So I'm at 10 mg now. Going to see my 5th rheumatologist in 1.5 years. Going to ask him if I can just do pred for PMR and my "maybe" RA. Slowly taper and get down to 5 mg or less if possible. I have never tried anything else yet...MTX or biologics, etc. I've had all of these other docs pushing me to add on MTX and the others. Chickened out every time I got close to trying. I have read here and on other sites and on medical sites, and on and on and on, so many people go though so much with these other drugs. The demon prednisone stopped being the favorite when the patent ran out and the drug companies stopped making money on it. I know MTX has been pretty good for people with RA in particular. All of these drugs cause nausea though, and I cannot do nausea. Cannot tolerate it and cannot function with it. An I also can't do PPIs to help with nausea. It's been shown time and again that most of the really bad side effects associated with prednisone are from doses much higher than 10 mg...and generally much higher than that. It doesn't mean prednisone is "safe"...only that the particular set of side effects associated with it at low dose....even long term....seem to me to be no worse (and just as treatable) as some of the side effects of all of these other drugs....drugs which frequently don't work, or take months to work, or stop working after a couple of years. OK enough of this rant. Feedback welcome and please feel free to blast me if you want. I know I am swimming against the tide here. Good article supporting what I am saying: onlinelibrary.wiley.com/doi...
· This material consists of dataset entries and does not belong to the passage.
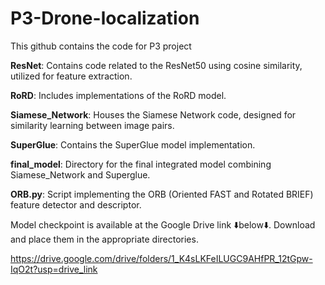 # P3-Drone-localization
This github contains the code for P3 project

**ResNet**: Contains code related to the ResNet50 using cosine similarity, utilized for feature extraction.

**RoRD**: Includes implementations of the RoRD model.

**Siamese_Network**: Houses the Siamese Network code, designed for similarity learning between image pairs.

**SuperGlue**: Contains the SuperGlue model implementation.

**final_model**: Directory for the final integrated model combining Siamese_Network and Superglue.

**ORB.py**: Script implementing the ORB (Oriented FAST and Rotated BRIEF) feature detector and descriptor.

Model checkpoint is available at the Google Drive link ⬇️below⬇️. Download and place them in the appropriate directories.

https://drive.google.com/drive/folders/1_K4sLKFeILUGC9AHfPR_12tGpw-IqO2t?usp=drive_link
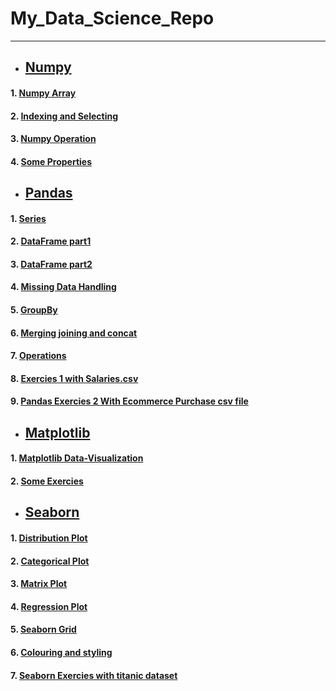 # My_Data_Science_Repo
- - - -
* ## [Numpy](https://github.com/SohelRaja/My_Data_Science_Repo/tree/master/Numpy)

#### 1. [Numpy Array](https://github.com/SohelRaja/My_Data_Science_Repo/blob/master/Numpy/Numpy_01.ipynb)
#### 2. [Indexing and Selecting](https://github.com/SohelRaja/My_Data_Science_Repo/blob/master/Numpy/Numpy_02.ipynb)
#### 3. [Numpy Operation](https://github.com/SohelRaja/My_Data_Science_Repo/blob/master/Numpy/Numpy_03.ipynb)
#### 4. [Some Properties](https://github.com/SohelRaja/My_Data_Science_Repo/blob/master/Numpy/Numpy_04.ipynb)

* ## [Pandas](https://github.com/SohelRaja/My_Data_Science_Repo/tree/master/Pandas)

#### 1. [Series](https://github.com/SohelRaja/My_Data_Science_Repo/blob/master/Pandas/Pandas_01.ipynb)
#### 2. [DataFrame part1](https://github.com/SohelRaja/My_Data_Science_Repo/blob/master/Pandas/Pandas_02.ipynb)
#### 3. [DataFrame part2](https://github.com/SohelRaja/My_Data_Science_Repo/blob/master/Pandas/Pandas_03.ipynb)
#### 4. [Missing Data Handling](https://github.com/SohelRaja/My_Data_Science_Repo/blob/master/Pandas/Pandas_04.ipynb)
#### 5. [GroupBy](https://github.com/SohelRaja/My_Data_Science_Repo/blob/master/Pandas/Pandas_05.ipynb)
#### 6. [Merging joining and concat](https://github.com/SohelRaja/My_Data_Science_Repo/blob/master/Pandas/Pandas_06.ipynb)
#### 7. [Operations](https://github.com/SohelRaja/My_Data_Science_Repo/blob/master/Pandas/Pandas_07.ipynb)
#### 8. [Exercies 1 with Salaries.csv](https://github.com/SohelRaja/My_Data_Science_Repo/blob/master/Pandas/Pandas_08.ipynb)
#### 9. [Pandas Exercies 2 With Ecommerce Purchase csv file](https://github.com/SohelRaja/My_Data_Science_Repo/blob/master/Pandas/Pandas_09.ipynb)

* ## [Matplotlib](https://github.com/SohelRaja/My_Data_Science_Repo/tree/master/Matplotlib)

#### 1. [Matplotlib Data-Visualization](https://github.com/SohelRaja/My_Data_Science_Repo/blob/master/Matplotlib/Matplotlib_01.ipynb)
#### 2. [Some Exercies](https://github.com/SohelRaja/My_Data_Science_Repo/blob/master/Matplotlib/Matplotlib_02.ipynb)

* ## [Seaborn](https://github.com/SohelRaja/My_Data_Science_Repo/tree/master/Seaborn)

#### 1. [Distribution Plot](https://github.com/SohelRaja/My_Data_Science_Repo/blob/master/Seaborn/Seaborn_01(Distribution%20Plots).ipynb)
#### 2. [Categorical Plot](https://github.com/SohelRaja/My_Data_Science_Repo/blob/master/Seaborn/Seaborn_02(Categorical_Plot).ipynb)
#### 3. [Matrix Plot](https://github.com/SohelRaja/My_Data_Science_Repo/blob/master/Seaborn/Seaborn_03(Matrix_Plots).ipynb)
#### 4. [Regression Plot](https://github.com/SohelRaja/My_Data_Science_Repo/blob/master/Seaborn/Seaborn_04(Regression_Plot).ipynb)
#### 5. [Seaborn Grid](https://github.com/SohelRaja/My_Data_Science_Repo/blob/master/Seaborn/Seaborn_05(Grid).ipynb)
#### 6. [Colouring and styling](https://github.com/SohelRaja/My_Data_Science_Repo/blob/master/Seaborn/Seaborn_06(Color%26Style).ipynb)
#### 7. [Seaborn Exercies with titanic dataset](https://github.com/SohelRaja/My_Data_Science_Repo/blob/master/Seaborn/Seaborn_07.ipynb)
Still have PMR...now RA added on (maybe) ...wanti... - PMRGCAuk
Still have PMR...now RA added on (maybe) ...wanting to know why long term, low dose prednisone as monotherapy is an issue.
What a brilliant link - thank you!!!
There is no real evidence that any of the so-called steroid-sparers do any such thing in a guaranteed way. They may help but it is at the expense of a potential additional layer of side effects - and polypharmacy in the older patient (over 50) is known to pose problems.
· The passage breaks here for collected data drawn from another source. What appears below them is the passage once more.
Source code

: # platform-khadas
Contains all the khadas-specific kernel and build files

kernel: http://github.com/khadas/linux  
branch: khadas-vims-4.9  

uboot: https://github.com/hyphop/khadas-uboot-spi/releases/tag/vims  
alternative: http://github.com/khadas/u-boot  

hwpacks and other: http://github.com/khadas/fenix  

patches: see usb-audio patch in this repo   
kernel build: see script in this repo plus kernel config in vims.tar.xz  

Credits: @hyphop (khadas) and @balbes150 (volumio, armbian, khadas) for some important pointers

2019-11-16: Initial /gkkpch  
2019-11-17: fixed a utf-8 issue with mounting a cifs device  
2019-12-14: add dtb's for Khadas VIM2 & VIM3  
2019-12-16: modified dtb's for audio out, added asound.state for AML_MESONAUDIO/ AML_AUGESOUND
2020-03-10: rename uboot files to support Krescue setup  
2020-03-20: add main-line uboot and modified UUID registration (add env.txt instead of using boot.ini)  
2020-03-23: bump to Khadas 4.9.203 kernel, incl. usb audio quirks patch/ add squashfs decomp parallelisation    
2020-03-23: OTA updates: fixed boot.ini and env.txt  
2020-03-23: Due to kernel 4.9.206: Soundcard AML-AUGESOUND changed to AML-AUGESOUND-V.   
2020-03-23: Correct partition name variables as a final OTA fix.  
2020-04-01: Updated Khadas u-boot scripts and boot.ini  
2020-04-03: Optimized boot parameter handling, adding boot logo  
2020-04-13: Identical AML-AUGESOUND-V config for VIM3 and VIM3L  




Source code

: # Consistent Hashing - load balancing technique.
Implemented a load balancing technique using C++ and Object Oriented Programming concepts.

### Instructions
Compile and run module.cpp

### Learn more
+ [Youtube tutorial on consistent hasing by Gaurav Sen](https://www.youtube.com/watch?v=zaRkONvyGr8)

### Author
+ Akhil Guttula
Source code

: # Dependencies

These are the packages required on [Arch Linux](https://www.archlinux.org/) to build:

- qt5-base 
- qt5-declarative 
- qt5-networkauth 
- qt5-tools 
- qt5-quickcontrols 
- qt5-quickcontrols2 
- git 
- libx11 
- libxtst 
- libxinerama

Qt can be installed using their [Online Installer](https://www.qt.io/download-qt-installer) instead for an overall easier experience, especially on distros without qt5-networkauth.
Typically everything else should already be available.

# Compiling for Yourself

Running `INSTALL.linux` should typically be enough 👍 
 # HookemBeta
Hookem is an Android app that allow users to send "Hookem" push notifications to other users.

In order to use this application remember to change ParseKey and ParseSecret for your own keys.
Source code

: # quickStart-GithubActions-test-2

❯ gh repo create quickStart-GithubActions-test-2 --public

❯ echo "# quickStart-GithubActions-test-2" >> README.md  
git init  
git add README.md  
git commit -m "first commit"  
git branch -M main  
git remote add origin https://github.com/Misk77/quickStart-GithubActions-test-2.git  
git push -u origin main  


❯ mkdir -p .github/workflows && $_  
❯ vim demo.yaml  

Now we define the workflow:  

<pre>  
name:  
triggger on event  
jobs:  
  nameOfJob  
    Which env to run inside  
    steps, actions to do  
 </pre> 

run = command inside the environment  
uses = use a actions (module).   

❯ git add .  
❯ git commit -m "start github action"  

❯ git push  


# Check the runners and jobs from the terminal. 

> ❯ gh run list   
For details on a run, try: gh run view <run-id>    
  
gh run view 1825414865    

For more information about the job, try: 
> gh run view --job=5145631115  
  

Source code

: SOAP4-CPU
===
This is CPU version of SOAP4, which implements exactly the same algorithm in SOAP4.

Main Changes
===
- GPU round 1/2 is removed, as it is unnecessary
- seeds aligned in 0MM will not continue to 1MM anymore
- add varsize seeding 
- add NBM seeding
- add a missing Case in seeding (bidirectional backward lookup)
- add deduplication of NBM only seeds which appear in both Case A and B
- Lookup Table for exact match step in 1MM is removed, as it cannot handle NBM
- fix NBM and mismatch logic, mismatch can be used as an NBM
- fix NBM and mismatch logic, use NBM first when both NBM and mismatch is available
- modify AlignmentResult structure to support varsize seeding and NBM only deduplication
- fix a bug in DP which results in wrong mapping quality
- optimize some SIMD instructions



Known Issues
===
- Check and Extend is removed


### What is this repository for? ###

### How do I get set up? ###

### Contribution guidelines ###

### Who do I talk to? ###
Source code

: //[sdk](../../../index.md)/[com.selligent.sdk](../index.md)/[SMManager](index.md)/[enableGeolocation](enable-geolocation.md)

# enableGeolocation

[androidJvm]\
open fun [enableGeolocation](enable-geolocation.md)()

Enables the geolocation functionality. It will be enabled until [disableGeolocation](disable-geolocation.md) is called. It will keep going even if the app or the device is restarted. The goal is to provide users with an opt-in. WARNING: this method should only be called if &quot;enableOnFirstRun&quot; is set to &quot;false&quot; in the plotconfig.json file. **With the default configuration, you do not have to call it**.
My argument is like yours - I've been on pred for 8 years, I have no identifiable side effects. OK, maybe i'm lucky but in the absence of any such problems - why should I add in something that might upset the apple cart?
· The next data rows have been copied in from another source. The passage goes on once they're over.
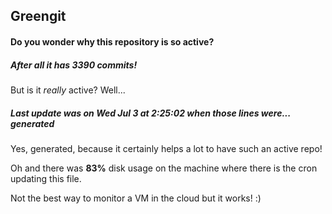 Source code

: ## Greengit

#### Do you wonder why this repository is so active?

##### After all it has 3390 commits!

But is it *really* active? Well...

##### Last update was on Wed Jul 3 at 2:25:02 when those lines were... generated

Yes, generated, because it certainly helps a lot to have such an active repo!

Oh and there was **83%** disk usage on the machine
where there is the cron updating this file.

Not the best way to monitor a VM in the cloud but it works! :)
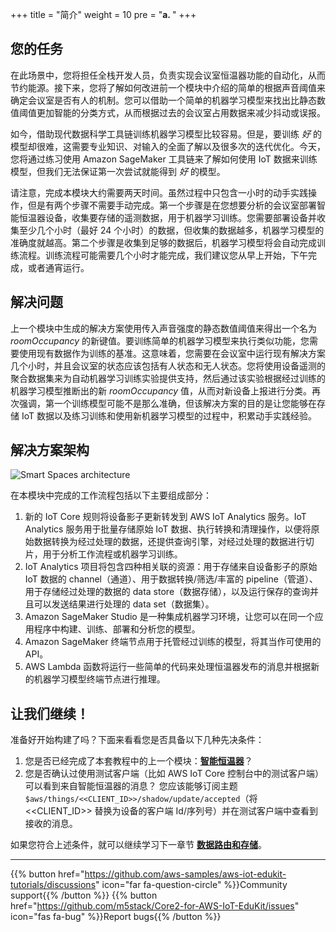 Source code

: +++
title = "简介"
weight = 10
pre = "<b>a. </b>"
+++

## 您的任务

在此场景中，您将担任全栈开发人员，负责实现会议室恒温器功能的自动化，从而节约能源。接下来，您将了解如何改进前一个模块中介绍的简单的根据声音阈值来确定会议室是否有人的机制。您可以借助一个简单的机器学习模型来找出比静态数值阈值更加智能的分类方式，从而根据过去的会议室占用数据来减少抖动或误报。

如今，借助现代数据科学工具链训练机器学习模型比较容易。但是，要训练 *好* 的模型却很难，这需要专业知识、对输入的全面了解以及很多次的迭代优化。今天，您将通过练习使用 Amazon SageMaker 工具链来了解如何使用 IoT 数据来训练模型，但我们无法保证第一次尝试就能得到 *好* 的模型。

请注意，完成本模块大约需要两天时间。虽然过程中只包含一小时的动手实践操作，但是有两个步骤不需要手动完成。第一个步骤是在您想要分析的会议室部署智能恒温器设备，收集要存储的遥测数据，用于机器学习训练。您需要部署设备并收集至少几个小时（最好 24 个小时）的数据，但收集的数据越多，机器学习模型的准确度就越高。第二个步骤是收集到足够的数据后，机器学习模型将会自动完成训练流程。训练流程可能需要几个小时才能完成，我们建议您从早上开始，下午完成，或者通宵运行。

## 解决问题

上一个模块中生成的解决方案使用传入声音强度的静态数值阈值来得出一个名为 *roomOccupancy* 的新键值。要训练简单的机器学习模型来执行类似功能，您需要使用现有数据作为训练的基准。这意味着，您需要在会议室中运行现有解决方案几个小时，并且会议室的状态应该包括有人状态和无人状态。您将使用设备遥测的聚合数据集来为自动机器学习训练实验提供支持，然后通过该实验根据经过训练的机器学习模型推断出的新 *roomOccupancy* 值，从而对新设备上报进行分类。再次强调，第一个训练模型可能不是那么准确，但该解决方案的目的是让您能够在存储 IoT 数据以及练习训练和使用新机器学习模型的过程中，积累动手实践经验。

## 解决方案架构
![Smart Spaces architecture](introduction/smartspace-overview.png)

在本模块中完成的工作流程包括以下主要组成部分：

1. 新的 IoT Core 规则将设备影子更新转发到 AWS IoT Analytics 服务。IoT Analytics 服务用于批量存储原始 IoT 数据、执行转换和清理操作，以便将原始数据转换为经过处理的数据，还提供查询引擎，对经过处理的数据进行切片，用于分析工作流程或机器学习训练。
2. IoT Analytics 项目将包含四种相关联的资源：用于存储来自设备影子的原始 IoT 数据的 channel（通道）、用于数据转换/筛选/丰富的 pipeline（管道）、用于存储经过处理的数据的 data store（数据存储），以及运行保存的查询并且可以发送结果进行处理的 data set（数据集）。
3. Amazon SageMaker Studio 是一种集成机器学习环境，让您可以在同一个应用程序中构建、训练、部署和分析您的模型。
4. Amazon SageMaker 终端节点用于托管经过训练的模型，将其当作可使用的 API。
5. AWS Lambda 函数将运行一些简单的代码来处理恒温器发布的消息并根据新的机器学习模型终端节点进行推理。

## 让我们继续！
准备好开始构建了吗？下面来看看您是否具备以下几种先决条件：
1. 您是否已经完成了本套教程中的上一个模块：[**智能恒温器**](../smart-thermostat.html)？
2. 您是否确认过使用测试客户端（比如 AWS IoT Core 控制台中的测试客户端）可以看到来自智能恒温器的消息？ 您应该能够订阅主题 `$aws/things/<<CLIENT_ID>>/shadow/update/accepted`（将 <<CLIENT_ID>> 替换为设备的客户端 Id/序列号）并在测试客户端中查看到接收的消息。

如果您符合上述条件，就可以继续学习下一章节 [**数据路由和存储**](/cn/smart-spaces/data-routing-and-storage.html)。

---
{{% button href="https://github.com/aws-samples/aws-iot-edukit-tutorials/discussions" icon="far fa-question-circle" %}}Community support{{% /button %}} {{% button href="https://github.com/m5stack/Core2-for-AWS-IoT-EduKit/issues" icon="fas fa-bug" %}}Report bugs{{% /button %}}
Luckily so far my current medics think the same way - but I'm not in the UK or the USA and people here are far more laid back about how long PMR lasts and how evil pred is.
Hi PMRpro,
Thank you so much for your reply. I consider you to be one of the best informed and wisest people in the PMR community. I know everyone is different and there is not necessarily one answer for all, but I whole-heartedly agree with you and appreciate your valuable feedback.
Thank you again and have a wonderful Sunday!!
Diane
I'm not sure if my opinion counts as I don't know anything about RA treatments. ( I have tested negative for it). However - I have had PMR for 2 years, 3 months; took 6 months for diagnosis and treatment. I started with 15 mg and am now on 2mg. My rheumatologist (from Yale) said if I can be at 3 or under the side effects are almost nil. I want to keep tapering down in an effort to get off of course. It seems to me that if you can slowly reduce you'll be ok with your PMR. I'm just not sure if it's an effective treatment for RA. Can you get a definite diagnosis? Then you can attack it the same way. Start the drug that will help, guard against side effects, make appropriate life style changes. It works (with ups and downs) for PMR. I'd hope the approach would work for RA. Good luck!